(Records drawn from a dataset)
....

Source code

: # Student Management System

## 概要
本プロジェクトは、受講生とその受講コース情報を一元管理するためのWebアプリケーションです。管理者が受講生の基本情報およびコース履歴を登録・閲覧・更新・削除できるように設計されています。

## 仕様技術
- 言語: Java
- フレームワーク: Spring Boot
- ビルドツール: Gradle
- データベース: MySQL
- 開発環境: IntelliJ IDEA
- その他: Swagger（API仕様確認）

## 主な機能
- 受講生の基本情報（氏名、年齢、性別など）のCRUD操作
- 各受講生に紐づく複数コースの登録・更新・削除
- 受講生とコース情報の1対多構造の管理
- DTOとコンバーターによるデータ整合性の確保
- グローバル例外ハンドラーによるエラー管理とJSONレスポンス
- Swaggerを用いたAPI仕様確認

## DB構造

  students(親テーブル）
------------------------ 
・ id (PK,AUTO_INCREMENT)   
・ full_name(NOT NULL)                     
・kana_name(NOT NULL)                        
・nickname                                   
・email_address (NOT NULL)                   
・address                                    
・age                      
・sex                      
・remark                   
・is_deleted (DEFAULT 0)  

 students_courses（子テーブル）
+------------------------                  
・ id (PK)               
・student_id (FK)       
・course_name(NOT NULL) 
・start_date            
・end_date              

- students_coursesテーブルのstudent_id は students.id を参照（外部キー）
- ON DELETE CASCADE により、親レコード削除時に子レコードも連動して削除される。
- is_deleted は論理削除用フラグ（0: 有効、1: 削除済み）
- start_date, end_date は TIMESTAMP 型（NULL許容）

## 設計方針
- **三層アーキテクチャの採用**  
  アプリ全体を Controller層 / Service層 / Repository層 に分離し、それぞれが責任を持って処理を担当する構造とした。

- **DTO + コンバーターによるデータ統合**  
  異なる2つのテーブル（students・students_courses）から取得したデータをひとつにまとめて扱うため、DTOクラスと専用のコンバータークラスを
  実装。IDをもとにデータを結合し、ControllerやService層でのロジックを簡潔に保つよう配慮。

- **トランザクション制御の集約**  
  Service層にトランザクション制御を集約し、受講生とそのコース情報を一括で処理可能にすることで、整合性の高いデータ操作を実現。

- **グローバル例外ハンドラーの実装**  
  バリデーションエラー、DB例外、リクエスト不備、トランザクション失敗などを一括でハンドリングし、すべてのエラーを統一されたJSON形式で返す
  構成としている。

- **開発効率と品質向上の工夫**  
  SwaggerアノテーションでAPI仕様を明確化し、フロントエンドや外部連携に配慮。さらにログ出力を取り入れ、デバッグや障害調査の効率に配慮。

....

- Prompt: Retype exactly the line with "- students_coursesテーブルのstudent_id は" and each line after it until the records end, and include no other line.

- Problem solution:
- students_coursesテーブルのstudent_id は students.id を参照（外部キー）
- ON DELETE CASCADE により、親レコード削除時に子レコードも連動して削除される。
- is_deleted は論理削除用フラグ（0: 有効、1: 削除済み）
- start_date, end_date は TIMESTAMP 型（NULL許容）

## 設計方針
- **三層アーキテクチャの採用**  
  アプリ全体を Controller層 / Service層 / Repository層 に分離し、それぞれが責任を持って処理を担当する構造とした。

- **DTO + コンバーターによるデータ統合**  
  異なる2つのテーブル（students・students_courses）から取得したデータをひとつにまとめて扱うため、DTOクラスと専用のコンバータークラスを
  実装。IDをもとにデータを結合し、ControllerやService層でのロジックを簡潔に保つよう配慮。

- **トランザクション制御の集約**  
  Service層にトランザクション制御を集約し、受講生とそのコース情報を一括で処理可能にすることで、整合性の高いデータ操作を実現。

- **グローバル例外ハンドラーの実装**  
  バリデーションエラー、DB例外、リクエスト不備、トランザクション失敗などを一括でハンドリングし、すべてのエラーを統一されたJSON形式で返す
  構成としている。

- **開発効率と品質向上の工夫**  
  SwaggerアノテーションでAPI仕様を明確化し、フロントエンドや外部連携に配慮。さらにログ出力を取り入れ、デバッグや障害調査の効率に配慮。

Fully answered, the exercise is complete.